Data for this task =>

··········

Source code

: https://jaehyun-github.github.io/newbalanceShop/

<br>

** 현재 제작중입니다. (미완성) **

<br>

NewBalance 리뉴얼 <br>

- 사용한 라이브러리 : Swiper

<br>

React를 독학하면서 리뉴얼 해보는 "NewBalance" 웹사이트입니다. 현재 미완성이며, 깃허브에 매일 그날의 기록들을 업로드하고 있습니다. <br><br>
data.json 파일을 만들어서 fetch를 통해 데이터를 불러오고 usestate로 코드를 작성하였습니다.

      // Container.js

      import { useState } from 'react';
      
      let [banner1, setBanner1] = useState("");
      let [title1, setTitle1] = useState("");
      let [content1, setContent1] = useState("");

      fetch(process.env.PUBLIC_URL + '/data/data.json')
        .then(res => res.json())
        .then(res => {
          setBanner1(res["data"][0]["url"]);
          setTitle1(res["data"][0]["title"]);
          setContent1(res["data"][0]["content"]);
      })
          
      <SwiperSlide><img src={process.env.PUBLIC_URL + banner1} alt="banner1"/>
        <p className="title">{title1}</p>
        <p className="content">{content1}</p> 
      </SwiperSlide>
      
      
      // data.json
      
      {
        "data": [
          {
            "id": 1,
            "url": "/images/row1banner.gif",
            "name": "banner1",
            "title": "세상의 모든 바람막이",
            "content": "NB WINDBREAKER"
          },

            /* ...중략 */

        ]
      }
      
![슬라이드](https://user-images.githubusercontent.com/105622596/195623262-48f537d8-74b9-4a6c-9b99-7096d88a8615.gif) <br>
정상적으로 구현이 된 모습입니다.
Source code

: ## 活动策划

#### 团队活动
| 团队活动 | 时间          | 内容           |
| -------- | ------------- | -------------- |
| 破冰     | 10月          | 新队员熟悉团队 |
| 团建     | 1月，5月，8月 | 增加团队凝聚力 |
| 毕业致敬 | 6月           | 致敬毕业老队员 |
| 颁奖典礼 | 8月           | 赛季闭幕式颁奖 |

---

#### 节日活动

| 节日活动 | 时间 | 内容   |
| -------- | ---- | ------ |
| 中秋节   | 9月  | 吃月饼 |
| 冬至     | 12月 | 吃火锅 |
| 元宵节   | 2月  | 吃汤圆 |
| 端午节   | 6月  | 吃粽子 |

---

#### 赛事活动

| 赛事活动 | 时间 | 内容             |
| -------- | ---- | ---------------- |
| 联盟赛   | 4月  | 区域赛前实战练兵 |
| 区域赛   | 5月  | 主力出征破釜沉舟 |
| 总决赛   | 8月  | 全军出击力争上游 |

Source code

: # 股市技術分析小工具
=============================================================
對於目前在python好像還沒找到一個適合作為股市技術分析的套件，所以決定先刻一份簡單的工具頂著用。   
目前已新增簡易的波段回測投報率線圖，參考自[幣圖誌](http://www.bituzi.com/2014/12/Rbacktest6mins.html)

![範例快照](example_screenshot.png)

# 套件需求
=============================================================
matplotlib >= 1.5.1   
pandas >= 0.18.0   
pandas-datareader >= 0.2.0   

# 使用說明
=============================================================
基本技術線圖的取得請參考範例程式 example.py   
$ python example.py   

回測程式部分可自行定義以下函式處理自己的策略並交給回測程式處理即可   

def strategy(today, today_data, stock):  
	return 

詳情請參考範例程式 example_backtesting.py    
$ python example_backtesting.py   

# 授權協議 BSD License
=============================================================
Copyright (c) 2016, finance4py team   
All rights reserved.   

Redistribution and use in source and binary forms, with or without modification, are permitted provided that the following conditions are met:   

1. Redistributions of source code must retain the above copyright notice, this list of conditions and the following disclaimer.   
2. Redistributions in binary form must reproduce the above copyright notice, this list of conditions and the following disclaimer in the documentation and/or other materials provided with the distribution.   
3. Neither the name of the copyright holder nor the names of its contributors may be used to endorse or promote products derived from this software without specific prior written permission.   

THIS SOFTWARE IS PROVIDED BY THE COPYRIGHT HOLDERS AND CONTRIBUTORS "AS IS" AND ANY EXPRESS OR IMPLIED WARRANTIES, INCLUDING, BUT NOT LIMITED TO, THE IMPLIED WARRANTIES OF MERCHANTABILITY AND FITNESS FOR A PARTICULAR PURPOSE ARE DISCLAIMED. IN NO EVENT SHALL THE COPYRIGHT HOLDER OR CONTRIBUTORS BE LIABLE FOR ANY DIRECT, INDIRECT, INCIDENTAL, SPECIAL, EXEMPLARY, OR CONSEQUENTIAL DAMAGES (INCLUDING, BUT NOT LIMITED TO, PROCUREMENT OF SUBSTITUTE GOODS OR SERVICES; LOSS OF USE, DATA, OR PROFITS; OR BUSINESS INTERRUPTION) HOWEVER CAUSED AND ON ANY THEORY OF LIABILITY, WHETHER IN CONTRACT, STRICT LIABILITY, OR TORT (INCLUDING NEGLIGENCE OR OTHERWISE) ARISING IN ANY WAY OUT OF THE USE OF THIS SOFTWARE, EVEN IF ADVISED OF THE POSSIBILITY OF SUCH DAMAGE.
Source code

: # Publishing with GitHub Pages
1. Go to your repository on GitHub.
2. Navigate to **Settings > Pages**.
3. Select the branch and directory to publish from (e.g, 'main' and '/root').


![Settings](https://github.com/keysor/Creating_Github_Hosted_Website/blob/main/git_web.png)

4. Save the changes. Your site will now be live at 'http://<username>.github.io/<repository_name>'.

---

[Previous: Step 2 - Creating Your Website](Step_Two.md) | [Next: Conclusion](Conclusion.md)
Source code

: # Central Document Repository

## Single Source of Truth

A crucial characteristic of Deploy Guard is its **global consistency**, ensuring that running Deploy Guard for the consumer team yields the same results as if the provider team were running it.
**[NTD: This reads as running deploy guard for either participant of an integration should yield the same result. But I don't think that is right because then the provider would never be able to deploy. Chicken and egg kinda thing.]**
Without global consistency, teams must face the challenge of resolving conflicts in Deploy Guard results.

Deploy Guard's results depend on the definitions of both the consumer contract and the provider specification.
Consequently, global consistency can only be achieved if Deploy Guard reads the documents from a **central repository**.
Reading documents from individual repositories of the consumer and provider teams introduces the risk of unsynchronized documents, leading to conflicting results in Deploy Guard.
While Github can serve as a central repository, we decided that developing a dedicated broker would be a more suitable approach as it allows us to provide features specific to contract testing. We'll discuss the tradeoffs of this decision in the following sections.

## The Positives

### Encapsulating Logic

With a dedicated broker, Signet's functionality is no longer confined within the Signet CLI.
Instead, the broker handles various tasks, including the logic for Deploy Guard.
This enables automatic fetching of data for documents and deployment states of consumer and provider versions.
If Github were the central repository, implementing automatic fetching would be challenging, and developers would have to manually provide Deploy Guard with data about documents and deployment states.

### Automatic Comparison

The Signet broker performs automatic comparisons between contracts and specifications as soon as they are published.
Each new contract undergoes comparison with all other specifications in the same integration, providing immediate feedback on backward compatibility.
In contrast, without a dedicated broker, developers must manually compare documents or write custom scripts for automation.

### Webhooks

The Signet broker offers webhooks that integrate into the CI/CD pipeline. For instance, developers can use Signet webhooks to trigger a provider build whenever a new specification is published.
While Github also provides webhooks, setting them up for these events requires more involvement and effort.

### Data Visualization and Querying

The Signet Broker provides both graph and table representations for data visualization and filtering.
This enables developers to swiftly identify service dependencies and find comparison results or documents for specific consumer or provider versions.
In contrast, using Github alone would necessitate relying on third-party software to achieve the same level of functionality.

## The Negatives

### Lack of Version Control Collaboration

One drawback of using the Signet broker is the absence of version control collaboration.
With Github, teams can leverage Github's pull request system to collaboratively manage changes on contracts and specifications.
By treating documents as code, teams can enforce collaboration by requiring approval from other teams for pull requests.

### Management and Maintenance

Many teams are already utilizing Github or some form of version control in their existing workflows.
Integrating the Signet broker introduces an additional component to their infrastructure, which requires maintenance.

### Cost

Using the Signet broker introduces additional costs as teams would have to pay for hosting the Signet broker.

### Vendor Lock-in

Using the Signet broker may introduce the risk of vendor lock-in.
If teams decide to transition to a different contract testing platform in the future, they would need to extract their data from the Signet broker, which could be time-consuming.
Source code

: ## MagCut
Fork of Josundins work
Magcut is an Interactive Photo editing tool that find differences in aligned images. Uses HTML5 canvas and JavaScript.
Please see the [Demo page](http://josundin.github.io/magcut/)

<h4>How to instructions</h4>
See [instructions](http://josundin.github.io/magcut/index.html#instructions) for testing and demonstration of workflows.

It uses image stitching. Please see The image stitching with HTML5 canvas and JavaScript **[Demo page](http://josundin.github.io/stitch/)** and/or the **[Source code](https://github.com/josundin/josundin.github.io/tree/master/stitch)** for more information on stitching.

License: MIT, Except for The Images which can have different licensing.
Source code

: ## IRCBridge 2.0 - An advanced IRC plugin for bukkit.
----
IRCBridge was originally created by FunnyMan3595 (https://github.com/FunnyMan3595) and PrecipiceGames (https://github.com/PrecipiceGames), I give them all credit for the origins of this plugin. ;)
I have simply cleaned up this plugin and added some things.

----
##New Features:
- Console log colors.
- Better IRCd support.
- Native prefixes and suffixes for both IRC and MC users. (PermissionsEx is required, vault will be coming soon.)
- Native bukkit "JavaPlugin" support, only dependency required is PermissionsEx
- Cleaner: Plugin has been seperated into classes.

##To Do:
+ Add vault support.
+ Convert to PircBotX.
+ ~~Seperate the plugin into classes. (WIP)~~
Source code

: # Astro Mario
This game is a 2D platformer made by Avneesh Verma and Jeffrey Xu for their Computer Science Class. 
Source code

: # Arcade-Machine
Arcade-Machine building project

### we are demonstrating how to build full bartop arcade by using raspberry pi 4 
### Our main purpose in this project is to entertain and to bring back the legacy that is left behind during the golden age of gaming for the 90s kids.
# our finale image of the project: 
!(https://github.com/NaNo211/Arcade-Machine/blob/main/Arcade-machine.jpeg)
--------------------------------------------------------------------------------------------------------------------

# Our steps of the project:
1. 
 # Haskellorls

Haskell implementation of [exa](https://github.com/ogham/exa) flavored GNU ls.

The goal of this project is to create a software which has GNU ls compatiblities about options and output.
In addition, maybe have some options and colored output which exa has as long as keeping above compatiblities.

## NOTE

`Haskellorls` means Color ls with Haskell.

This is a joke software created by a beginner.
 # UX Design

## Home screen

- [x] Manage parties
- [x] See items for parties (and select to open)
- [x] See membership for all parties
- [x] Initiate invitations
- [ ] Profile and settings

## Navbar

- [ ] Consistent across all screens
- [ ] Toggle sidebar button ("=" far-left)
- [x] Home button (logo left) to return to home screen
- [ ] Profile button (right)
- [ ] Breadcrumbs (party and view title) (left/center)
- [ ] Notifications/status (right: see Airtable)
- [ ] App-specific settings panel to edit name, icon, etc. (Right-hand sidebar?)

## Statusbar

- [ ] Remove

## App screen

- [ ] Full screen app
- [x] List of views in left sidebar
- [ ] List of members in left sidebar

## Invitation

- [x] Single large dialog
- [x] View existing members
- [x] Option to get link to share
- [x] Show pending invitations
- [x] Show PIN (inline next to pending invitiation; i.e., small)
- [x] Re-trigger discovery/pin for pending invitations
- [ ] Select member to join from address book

··········

What the task requires => Give back, word for word, only the lines above from the line holding "plugin for bukkit." to the line holding "- Native bukkit", both included.

Solution =>
: ## IRCBridge 2.0 - An advanced IRC plugin for bukkit.
----
IRCBridge was originally created by FunnyMan3595 (https://github.com/FunnyMan3595) and PrecipiceGames (https://github.com/PrecipiceGames), I give them all credit for the origins of this plugin. ;)
I have simply cleaned up this plugin and added some things.

----
##New Features:
- Console log colors.
- Better IRCd support.
- Native prefixes and suffixes for both IRC and MC users. (PermissionsEx is required, vault will be coming soon.)
- Native bukkit "JavaPlugin" support, only dependency required is PermissionsEx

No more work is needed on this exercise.